→ Record excerpts
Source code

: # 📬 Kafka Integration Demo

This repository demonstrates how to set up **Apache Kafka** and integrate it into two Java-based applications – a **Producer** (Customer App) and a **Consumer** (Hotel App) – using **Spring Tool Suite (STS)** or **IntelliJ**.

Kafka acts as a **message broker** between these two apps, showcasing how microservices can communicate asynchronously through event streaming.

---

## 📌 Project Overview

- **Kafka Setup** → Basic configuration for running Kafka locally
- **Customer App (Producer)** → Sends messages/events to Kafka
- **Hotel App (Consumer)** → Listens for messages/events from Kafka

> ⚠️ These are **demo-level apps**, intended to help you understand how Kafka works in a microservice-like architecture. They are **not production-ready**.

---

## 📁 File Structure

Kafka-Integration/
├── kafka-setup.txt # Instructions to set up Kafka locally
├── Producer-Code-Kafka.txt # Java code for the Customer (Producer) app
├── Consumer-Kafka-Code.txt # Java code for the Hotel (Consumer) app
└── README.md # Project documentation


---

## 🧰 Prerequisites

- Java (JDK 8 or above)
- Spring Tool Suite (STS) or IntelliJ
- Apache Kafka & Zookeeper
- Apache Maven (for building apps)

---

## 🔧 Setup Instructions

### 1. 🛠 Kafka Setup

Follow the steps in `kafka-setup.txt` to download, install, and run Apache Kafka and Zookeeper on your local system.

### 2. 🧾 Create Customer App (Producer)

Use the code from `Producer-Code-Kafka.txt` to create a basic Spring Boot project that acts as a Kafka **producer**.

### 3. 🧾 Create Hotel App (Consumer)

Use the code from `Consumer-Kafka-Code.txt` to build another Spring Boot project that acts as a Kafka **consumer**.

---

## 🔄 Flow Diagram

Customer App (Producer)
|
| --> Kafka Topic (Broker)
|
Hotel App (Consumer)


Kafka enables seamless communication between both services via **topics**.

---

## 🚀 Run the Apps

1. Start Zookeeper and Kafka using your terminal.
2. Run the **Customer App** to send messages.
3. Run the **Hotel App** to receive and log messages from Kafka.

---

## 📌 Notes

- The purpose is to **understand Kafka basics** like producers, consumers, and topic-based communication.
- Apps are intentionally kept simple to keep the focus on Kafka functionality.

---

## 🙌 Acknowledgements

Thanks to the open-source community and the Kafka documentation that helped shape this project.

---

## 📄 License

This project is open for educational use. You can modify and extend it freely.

→ What is required
Out of the data above, transcribe exactly and only the lines starting with the line that has "up Kafka locally" and going on through the line that has "- Java (JDK 8 or above)", both included.

→ Answer below
├── kafka-setup.txt # Instructions to set up Kafka locally
├── Producer-Code-Kafka.txt # Java code for the Customer (Producer) app
├── Consumer-Kafka-Code.txt # Java code for the Hotel (Consumer) app
└── README.md # Project documentation


---

## 🧰 Prerequisites

- Java (JDK 8 or above)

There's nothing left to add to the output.